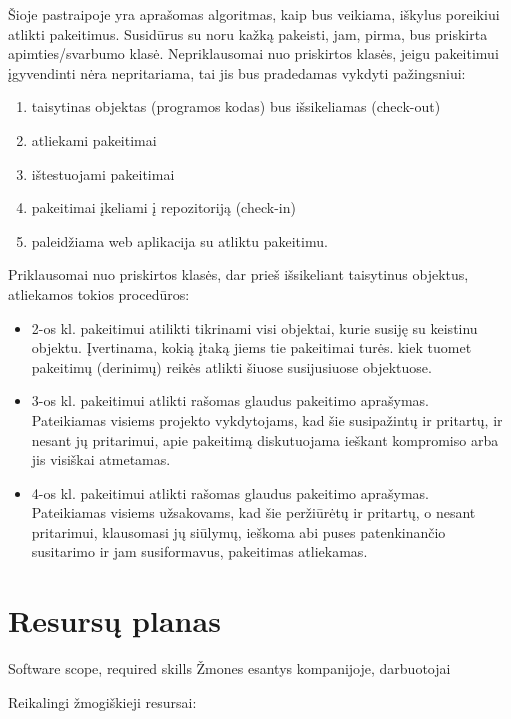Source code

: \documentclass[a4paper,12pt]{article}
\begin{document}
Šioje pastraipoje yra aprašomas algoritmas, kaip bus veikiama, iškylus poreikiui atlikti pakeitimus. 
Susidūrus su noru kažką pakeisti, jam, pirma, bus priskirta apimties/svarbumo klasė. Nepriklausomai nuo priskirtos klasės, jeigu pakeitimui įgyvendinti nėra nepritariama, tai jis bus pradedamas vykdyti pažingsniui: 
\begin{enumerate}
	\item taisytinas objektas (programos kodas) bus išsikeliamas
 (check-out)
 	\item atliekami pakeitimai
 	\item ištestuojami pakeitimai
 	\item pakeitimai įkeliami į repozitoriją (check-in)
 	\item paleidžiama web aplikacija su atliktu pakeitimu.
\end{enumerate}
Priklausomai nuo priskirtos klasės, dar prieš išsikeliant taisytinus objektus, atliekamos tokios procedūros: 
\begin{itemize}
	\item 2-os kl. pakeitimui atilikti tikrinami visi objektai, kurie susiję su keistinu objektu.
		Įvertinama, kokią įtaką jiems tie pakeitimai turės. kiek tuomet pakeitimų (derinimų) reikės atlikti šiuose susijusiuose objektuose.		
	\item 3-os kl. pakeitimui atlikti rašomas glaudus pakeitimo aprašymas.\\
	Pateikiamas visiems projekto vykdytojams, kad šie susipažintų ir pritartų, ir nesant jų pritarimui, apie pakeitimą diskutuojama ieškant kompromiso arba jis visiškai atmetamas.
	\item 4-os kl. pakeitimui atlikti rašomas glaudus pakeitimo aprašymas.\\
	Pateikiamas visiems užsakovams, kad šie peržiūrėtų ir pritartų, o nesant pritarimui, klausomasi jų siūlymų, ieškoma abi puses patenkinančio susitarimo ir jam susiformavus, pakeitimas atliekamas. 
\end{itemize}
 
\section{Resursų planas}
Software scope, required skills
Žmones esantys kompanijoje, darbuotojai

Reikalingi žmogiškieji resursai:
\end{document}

[Assignment] The records are to be retyped in full and exactly, with no image carried over.

[Finished task]
Source code

: \documentclass[a4paper,12pt]{article}
\begin{document}
Šioje pastraipoje yra aprašomas algoritmas, kaip bus veikiama, iškylus poreikiui atlikti pakeitimus. 
Susidūrus su noru kažką pakeisti, jam, pirma, bus priskirta apimties/svarbumo klasė. Nepriklausomai nuo priskirtos klasės, jeigu pakeitimui įgyvendinti nėra nepritariama, tai jis bus pradedamas vykdyti pažingsniui: 
\begin{enumerate}
	\item taisytinas objektas (programos kodas) bus išsikeliamas
 (check-out)
 	\item atliekami pakeitimai
 	\item ištestuojami pakeitimai
 	\item pakeitimai įkeliami į repozitoriją (check-in)
 	\item paleidžiama web aplikacija su atliktu pakeitimu.
\end{enumerate}
Priklausomai nuo priskirtos klasės, dar prieš išsikeliant taisytinus objektus, atliekamos tokios procedūros: 
\begin{itemize}
	\item 2-os kl. pakeitimui atilikti tikrinami visi objektai, kurie susiję su keistinu objektu.
		Įvertinama, kokią įtaką jiems tie pakeitimai turės. kiek tuomet pakeitimų (derinimų) reikės atlikti šiuose susijusiuose objektuose.		
	\item 3-os kl. pakeitimui atlikti rašomas glaudus pakeitimo aprašymas.\\
	Pateikiamas visiems projekto vykdytojams, kad šie susipažintų ir pritartų, ir nesant jų pritarimui, apie pakeitimą diskutuojama ieškant kompromiso arba jis visiškai atmetamas.
	\item 4-os kl. pakeitimui atlikti rašomas glaudus pakeitimo aprašymas.\\
	Pateikiamas visiems užsakovams, kad šie peržiūrėtų ir pritartų, o nesant pritarimui, klausomasi jų siūlymų, ieškoma abi puses patenkinančio susitarimo ir jam susiformavus, pakeitimas atliekamas. 
\end{itemize}
 
\section{Resursų planas}
Software scope, required skills
Žmones esantys kompanijoje, darbuotojai

Reikalingi žmogiškieji resursai:
\end{document}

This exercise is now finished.